Saturday

ELVIS WAS HERE AND THE END WAS NEAR


by Randy Reynolds

Attendance boomed and collection plates overflowed at my daddy's church in the sleepy South Georgia town of Bainbridge in the latter half of the 1950's because change was in the air and church people were terrified. They wanted God to help them make sense of it all, to tell them why everything had to change, and so—speaking through my Daddy--He did.

A fiery young orator with the dubious distinction of resembling Elvis Presley, Daddy preached that "Godless communism, rock'n'roll and the civil rights movement" were all part of the same phenomenon, vaguely predicted in Revelations. He preached that we would experience ever more terrifying changes until the very end, at which time Jesus would return to pick up the good people (meaning those who got "saved" at our church.) Everyone else would be out of luck. Left behind.

The good news, according to Daddy, was that almost all the prophecies had been fulfilled, so the end was very near; we were already in the last days; maybe even the final minutes. At this point the pianist would sob while playing a haunting melody and Daddy would shout, "God is in this room!"

The fear would be palpable as Daddy convinced his congregation to open their hearts to God and their wallets to the ushers who, not withstanding the imminent end of time, never failed to pass the collection plates.

Sputnik, the U-2 incident, Soviet threats, Brown v. Board of Education and girls throwing their panties at Elvis were all supposed to mark the last days. My daddy and the evangelists he invited to our church proved in sermon after sermon that these were signs of the rapture.

On a summer Sunday night in the 1950's, thunder shook our little church and lightning caused a power outage. The evangelist said we could be witnessing the return of Jesus to pick up the saved and if we wanted to be among that number we'd better get to the altar right now, which caused a stampede in the aisles. Afterward, when the terror was over and the lights were back on and I still wasn't sure if the apocalypse had happened or not, I was called upon to stand and state that I was "saved" (at least until my next sin, after which I would have to repent again or be condemned to hell.)

By the early 60’s my dad was pastoring a church in Louisiana called Shepherd’s Fold, where the sweet, gentle lady who taught the Junior Boys Sunday School class convinced us that she knew the exact year the world would end. And when that year arrived, I developed the nervous habit of snorting air—sucking three or four breaths loudly through my nose before exhaling, a sound that drove away all my friends. I couldn’t blame them for avoiding me, but the snorting was beyond my control. It was the only way I could breathe that year.

For an entire year of recesses, I spent my time alone on the playground or in the gym reading library books and snorting for air, waiting for the world to end.

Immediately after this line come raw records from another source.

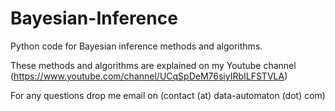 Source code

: # Bayesian-Inference
Python code for Bayesian inference methods and algorithms.

These methods and algorithms are explained on my Youtube channel (https://www.youtube.com/channel/UCqSpDeM76siyIRbILFSTVLA)

For any questions drop me email on (contact (at) data-automaton (dot) com)
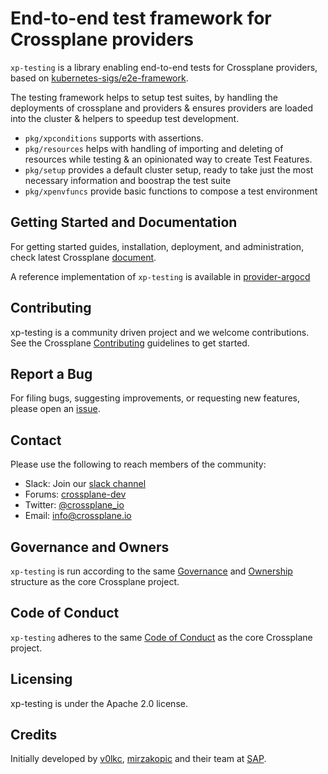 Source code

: # End-to-end test framework for Crossplane providers

 `xp-testing` is a library enabling end-to-end tests for Crossplane providers, based on 
 [kubernetes-sigs/e2e-framework](https://github.com/kubernetes-sigs/e2e-framework/).

The testing framework helps to setup test suites, by handling the deployments of crossplane and providers & ensures 
providers are loaded into the cluster & helpers to speedup test development.

* `pkg/xpconditions` supports with assertions. 
* `pkg/resources` helps with handling of importing and deleting of resources while testing & an opinionated way to 
  create Test Features.
* `pkg/setup` provides a default cluster setup, ready to take just the most necessary information and boostrap the 
  test suite
* `pkg/xpenvfuncs` provide basic functions to compose a test environment

 
## Getting Started and Documentation

For getting started guides, installation, deployment, and administration, check latest
Crossplane [document](https://crossplane.io/docs/latest).

A reference implementation of `xp-testing` is available in [provider-argocd](https://github.com/crossplane-contrib/provider-argocd/pull/89/files)

## Contributing

xp-testing is a community driven project and we welcome contributions. See the
Crossplane
[Contributing](https://github.com/crossplane/crossplane/blob/master/CONTRIBUTING.md)
guidelines to get started.

## Report a Bug

For filing bugs, suggesting improvements, or requesting new features, please
open an [issue](https://github.com/crossplane-contrib/xp-testing/issues).

## Contact

Please use the following to reach members of the community:

* Slack: Join our [slack channel](https://slack.crossplane.io)
* Forums:
  [crossplane-dev](https://groups.google.com/forum/#!forum/crossplane-dev)
* Twitter: [@crossplane_io](https://twitter.com/crossplane_io)
* Email: [info@crossplane.io](mailto:info@crossplane.io)

## Governance and Owners

`xp-testing` is run according to the same
[Governance](https://github.com/crossplane/crossplane/blob/master/GOVERNANCE.md)
and [Ownership](https://github.com/crossplane/crossplane/blob/master/OWNERS.md)
structure as the core Crossplane project.

## Code of Conduct

`xp-testing` adheres to the same [Code of
Conduct](https://github.com/crossplane/crossplane/blob/master/CODE_OF_CONDUCT.md)
as the core Crossplane project.

## Licensing

xp-testing is under the Apache 2.0 license.

## Credits

Initially developed by [v0lkc](https://github.com/v0lkc), [mirzakopic](https://github.com/mirzakopic) and their team 
at [SAP](https://github.com/SAP/).
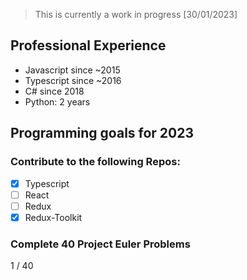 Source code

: 
> This is currently a work in progress [30/01/2023]

## Professional Experience

- Javascript since ~2015
- Typescript since ~2016
- C# since 2018
- Python: 2 years

## Programming goals for 2023

### Contribute to the following Repos:

- [x] ️️Typescript
- [ ] React
- [ ] Redux
- [x] Redux-Toolkit

### Complete 40 Project Euler Problems
1 / 40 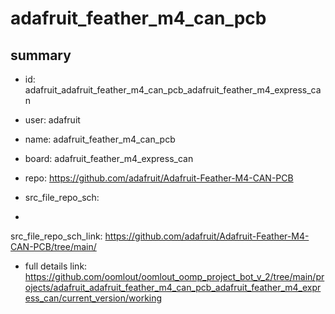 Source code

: # adafruit_feather_m4_can_pcb
 
## summary 
* id: adafruit_adafruit_feather_m4_can_pcb_adafruit_feather_m4_express_can
* user: adafruit
* name: adafruit_feather_m4_can_pcb
* board: adafruit_feather_m4_express_can
* repo: https://github.com/adafruit/Adafruit-Feather-M4-CAN-PCB



* src_file_repo_sch: 
*
 src_file_repo_sch_link: https://github.com/adafruit/Adafruit-Feather-M4-CAN-PCB/tree/main/
* full details link: https://github.com/oomlout/oomlout_oomp_project_bot_v_2/tree/main/projects/adafruit_adafruit_feather_m4_can_pcb_adafruit_feather_m4_express_can/current_version/working  






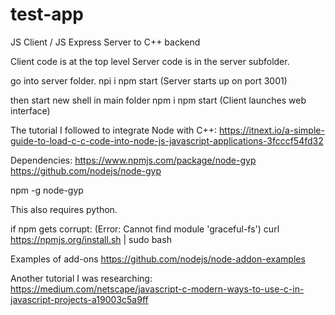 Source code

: # test-app
JS Client / JS Express Server to C++ backend

Client code is at the top level
Server code is in the server subfolder.

go into server folder.
npi i
npm start
(Server starts up on port 3001)

then start new shell in main folder
npm i
npm start
(Client launches web interface)


The tutorial I followed to integrate Node with C++:
https://itnext.io/a-simple-guide-to-load-c-c-code-into-node-js-javascript-applications-3fcccf54fd32


Dependencies:
https://www.npmjs.com/package/node-gyp
https://github.com/nodejs/node-gyp


npm -g node-gyp

This also requires python.


if npm gets corrupt:  (Error: Cannot find module 'graceful-fs')
curl https://npmjs.org/install.sh | sudo bash


Examples of add-ons
https://github.com/nodejs/node-addon-examples



Another tutorial I was researching:
https://medium.com/netscape/javascript-c-modern-ways-to-use-c-in-javascript-projects-a19003c5a9ff
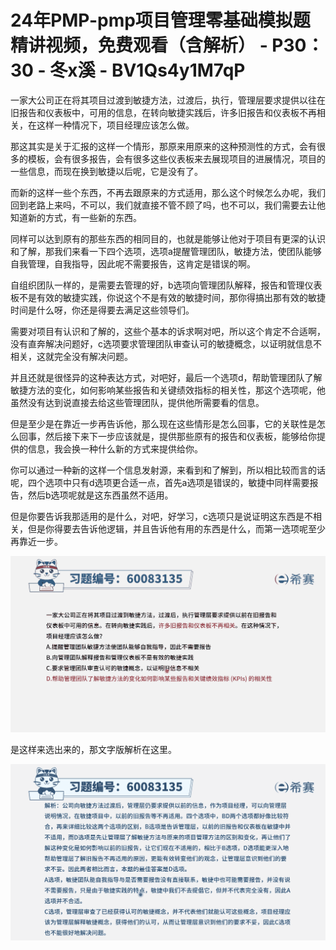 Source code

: # 24年PMP-pmp项目管理零基础模拟题精讲视频，免费观看（含解析） - P30：30 - 冬x溪 - BV1Qs4y1M7qP

一家大公司正在将其项目过渡到敏捷方法，过渡后，执行，管理层要求提供以往在旧报告和仪表板中，可用的信息，在转向敏捷实践后，许多旧报告和仪表板不再相关，在这样一种情况下，项目经理应该怎么做。

那这其实是关于汇报的这样一个情形，那原来用原来的这种预测性的方式，会有很多的模板，会有很多报告，会有很多这些仪表板来去展现项目的进展情况，项目的一些信息，而现在换到敏捷以后呢，它是没有了。

而新的这样一些个东西，不再去跟原来的方式适用，那么这个时候怎么办呢，我们回到老路上来吗，不可以，我们就直接不管不顾了吗，也不可以，我们需要去让他知道新的方式，有一些新的东西。

同样可以达到原有的那些东西的相同目的，也就是能够让他对于项目有更深的认识和了解，那我们来看一下四个选项，选项a提醒管理团队，敏捷方法，使团队能够自我管理，自我指导，因此呢不需要报告，这肯定是错误的啊。

自组织团队一样的，是需要去管理的好，b选项向管理团队解释，报告和管理仪表板不是有效的敏捷实践，你说这个不是有效的敏捷时间，那你得搞出那有效的敏捷时间是什么呀，你还是得要去满足这些领导们。

需要对项目有认识和了解的，这些个基本的诉求啊对吧，所以这个肯定不合适啊，没有直奔解决问题好，c选项要求管理团队审查认可的敏捷概念，以证明就信息不相关，这就完全没有解决问题。

并且还就是很怪异的这种表达方式，对吧好，最后一个选项d，帮助管理团队了解敏捷方法的变化，如何影响某些报告和关键绩效指标的相关性，那这个选项呢，他虽然没有达到说直接去给这些管理团队，提供他所需要看的信息。

但是至少是在靠近一步再告诉他，那么现在这些情形是怎么回事，它的关联性是怎么回事，然后接下来下一步应该就是，提供那些原有的报告和仪表板，能够给你提供的信息，我会换一种什么新的方式来提供给你。

你可以通过一种新的这样一个信息发射源，来看到和了解到，所以相比较而言的话呢，四个选项中只有d选项更合适一点，首先a选项是错误的，敏捷中同样需要报告，然后b选项呢就是这东西虽然不适用。

但是你要告诉我那适用的是什么，对吧，好学习，c选项只是说证明这东西是不相关，但是你得要去告诉他逻辑，并且告诉他有用的东西是什么，而第一选项呢至少再靠近一步。



![](img/f9954051b2340ac5ddcfae953ed484c9_1.png)

是这样来选出来的，那文字版解析在这里。

![](img/f9954051b2340ac5ddcfae953ed484c9_3.png)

“Why don’t you go play with the other boys?” asked a kindly teacher.

“I like to read,” I said.

Instead of paying attention in class, I trembled and snorted and read library books hidden inside my textbook covers. (The 136 books I read that year, according to a list I kept, may have been a better learning experience than the missed schoolwork.)

When the year ended but the world didn’t, I had a lot of catching up to do. A lot of catching up.